((

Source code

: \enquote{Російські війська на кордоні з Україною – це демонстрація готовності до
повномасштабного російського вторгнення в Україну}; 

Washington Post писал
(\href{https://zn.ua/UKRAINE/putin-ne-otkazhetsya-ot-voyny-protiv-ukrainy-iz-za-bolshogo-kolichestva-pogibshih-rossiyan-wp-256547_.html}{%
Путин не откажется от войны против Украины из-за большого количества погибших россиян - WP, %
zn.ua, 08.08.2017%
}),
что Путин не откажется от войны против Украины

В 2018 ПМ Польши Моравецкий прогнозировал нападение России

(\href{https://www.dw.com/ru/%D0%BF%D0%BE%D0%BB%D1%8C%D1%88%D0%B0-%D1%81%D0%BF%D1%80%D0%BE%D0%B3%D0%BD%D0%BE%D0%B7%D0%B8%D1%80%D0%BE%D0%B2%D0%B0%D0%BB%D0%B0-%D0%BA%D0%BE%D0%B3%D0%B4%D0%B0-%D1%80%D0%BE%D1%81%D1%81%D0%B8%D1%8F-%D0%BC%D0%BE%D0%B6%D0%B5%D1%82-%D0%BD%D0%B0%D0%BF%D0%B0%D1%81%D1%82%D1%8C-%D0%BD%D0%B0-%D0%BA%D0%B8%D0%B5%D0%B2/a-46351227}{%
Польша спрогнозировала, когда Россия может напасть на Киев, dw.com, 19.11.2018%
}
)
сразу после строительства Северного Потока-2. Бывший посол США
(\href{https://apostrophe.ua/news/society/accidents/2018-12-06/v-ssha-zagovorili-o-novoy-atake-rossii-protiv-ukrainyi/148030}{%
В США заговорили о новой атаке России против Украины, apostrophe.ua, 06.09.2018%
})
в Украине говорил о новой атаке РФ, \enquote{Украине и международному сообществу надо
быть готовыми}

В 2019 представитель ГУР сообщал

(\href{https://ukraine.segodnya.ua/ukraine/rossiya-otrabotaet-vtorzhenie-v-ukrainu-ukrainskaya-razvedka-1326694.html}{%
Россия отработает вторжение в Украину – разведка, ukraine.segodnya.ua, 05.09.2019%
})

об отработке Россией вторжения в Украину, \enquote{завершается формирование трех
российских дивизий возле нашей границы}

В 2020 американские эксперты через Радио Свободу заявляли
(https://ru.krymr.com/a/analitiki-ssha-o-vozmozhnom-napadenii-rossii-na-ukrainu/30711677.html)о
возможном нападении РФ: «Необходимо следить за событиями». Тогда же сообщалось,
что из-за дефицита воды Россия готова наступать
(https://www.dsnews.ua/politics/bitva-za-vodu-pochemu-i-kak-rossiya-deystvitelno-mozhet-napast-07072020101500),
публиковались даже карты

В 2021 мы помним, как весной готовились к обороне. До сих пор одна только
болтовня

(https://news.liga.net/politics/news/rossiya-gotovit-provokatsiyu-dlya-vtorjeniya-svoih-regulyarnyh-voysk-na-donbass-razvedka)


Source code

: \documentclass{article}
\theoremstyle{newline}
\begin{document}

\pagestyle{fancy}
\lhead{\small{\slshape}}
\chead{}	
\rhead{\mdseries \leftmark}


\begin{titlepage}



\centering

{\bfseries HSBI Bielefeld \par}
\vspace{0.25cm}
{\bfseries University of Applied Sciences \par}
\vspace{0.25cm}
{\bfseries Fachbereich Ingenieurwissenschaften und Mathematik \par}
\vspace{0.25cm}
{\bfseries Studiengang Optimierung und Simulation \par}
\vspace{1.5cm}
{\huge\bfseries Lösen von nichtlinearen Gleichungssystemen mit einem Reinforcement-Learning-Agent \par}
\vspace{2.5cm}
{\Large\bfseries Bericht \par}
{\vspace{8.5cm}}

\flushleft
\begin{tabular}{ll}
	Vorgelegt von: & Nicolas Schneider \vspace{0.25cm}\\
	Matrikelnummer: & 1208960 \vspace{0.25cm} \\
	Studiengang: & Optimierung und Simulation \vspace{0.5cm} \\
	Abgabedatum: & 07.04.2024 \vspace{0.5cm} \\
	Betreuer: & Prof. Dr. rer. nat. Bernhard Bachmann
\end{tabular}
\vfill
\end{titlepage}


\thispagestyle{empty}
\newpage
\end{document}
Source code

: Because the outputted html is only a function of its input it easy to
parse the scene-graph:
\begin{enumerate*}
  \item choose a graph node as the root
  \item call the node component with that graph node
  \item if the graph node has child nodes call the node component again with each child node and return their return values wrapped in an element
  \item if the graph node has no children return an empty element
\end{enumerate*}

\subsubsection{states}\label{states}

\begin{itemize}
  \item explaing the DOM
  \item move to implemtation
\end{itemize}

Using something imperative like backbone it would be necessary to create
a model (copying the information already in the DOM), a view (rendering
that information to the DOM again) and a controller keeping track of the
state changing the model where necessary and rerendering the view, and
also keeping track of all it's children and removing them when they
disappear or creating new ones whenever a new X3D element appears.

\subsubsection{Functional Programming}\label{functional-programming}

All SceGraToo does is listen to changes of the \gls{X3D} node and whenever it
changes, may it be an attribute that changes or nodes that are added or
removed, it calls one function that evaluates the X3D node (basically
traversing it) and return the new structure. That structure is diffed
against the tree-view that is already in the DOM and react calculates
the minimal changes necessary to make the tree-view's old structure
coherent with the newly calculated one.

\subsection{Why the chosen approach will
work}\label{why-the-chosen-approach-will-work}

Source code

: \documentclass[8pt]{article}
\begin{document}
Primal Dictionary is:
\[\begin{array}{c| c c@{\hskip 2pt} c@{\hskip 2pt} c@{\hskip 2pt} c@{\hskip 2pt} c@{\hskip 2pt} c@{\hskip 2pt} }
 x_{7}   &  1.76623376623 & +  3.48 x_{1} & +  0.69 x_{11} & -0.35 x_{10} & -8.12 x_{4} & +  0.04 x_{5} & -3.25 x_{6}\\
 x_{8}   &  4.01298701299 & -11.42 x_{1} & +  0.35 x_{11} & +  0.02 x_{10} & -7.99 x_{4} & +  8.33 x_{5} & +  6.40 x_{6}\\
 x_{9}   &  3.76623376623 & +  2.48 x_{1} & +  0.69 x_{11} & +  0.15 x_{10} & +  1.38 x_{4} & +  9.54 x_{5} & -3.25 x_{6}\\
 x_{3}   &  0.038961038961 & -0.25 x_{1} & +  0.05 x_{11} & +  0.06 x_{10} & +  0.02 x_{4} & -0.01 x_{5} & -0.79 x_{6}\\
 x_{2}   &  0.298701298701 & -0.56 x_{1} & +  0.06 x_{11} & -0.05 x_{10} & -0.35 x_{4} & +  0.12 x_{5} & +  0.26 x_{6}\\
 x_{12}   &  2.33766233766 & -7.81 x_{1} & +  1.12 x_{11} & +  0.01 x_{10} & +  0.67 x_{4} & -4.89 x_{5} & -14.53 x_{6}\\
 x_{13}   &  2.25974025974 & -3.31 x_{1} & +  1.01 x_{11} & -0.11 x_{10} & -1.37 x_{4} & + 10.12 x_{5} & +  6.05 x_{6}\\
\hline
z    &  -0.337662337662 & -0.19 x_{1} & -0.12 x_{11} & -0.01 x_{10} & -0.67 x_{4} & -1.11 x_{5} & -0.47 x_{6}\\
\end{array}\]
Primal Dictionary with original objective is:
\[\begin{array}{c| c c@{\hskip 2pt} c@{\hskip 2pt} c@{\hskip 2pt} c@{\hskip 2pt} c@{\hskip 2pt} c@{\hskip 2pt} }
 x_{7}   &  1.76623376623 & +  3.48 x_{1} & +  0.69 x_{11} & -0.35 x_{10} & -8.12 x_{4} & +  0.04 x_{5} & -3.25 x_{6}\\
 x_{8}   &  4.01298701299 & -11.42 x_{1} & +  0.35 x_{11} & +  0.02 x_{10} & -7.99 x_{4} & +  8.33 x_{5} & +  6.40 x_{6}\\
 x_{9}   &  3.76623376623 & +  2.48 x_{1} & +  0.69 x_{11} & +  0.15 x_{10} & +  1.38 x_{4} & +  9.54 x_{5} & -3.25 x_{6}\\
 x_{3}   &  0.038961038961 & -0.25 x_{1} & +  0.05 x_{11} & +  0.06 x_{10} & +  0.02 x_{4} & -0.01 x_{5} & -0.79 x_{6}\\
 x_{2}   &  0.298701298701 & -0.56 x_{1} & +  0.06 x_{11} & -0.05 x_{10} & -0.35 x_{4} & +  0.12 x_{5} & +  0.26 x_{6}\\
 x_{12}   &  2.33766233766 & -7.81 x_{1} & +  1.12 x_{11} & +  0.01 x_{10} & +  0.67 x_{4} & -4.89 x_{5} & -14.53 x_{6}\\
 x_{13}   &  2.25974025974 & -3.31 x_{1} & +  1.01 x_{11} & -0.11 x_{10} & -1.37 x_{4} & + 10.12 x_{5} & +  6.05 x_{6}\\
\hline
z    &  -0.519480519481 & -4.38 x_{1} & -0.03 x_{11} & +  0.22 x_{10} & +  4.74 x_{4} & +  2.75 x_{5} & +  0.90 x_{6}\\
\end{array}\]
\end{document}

))

Restate word for word the lines in the material above from the one with "All SceGraToo does" to the one with "removed, it calls"; both of those lines count, and nothing else does.

All SceGraToo does is listen to changes of the \gls{X3D} node and whenever it
changes, may it be an attribute that changes or nodes that are added or
removed, it calls one function that evaluates the X3D node (basically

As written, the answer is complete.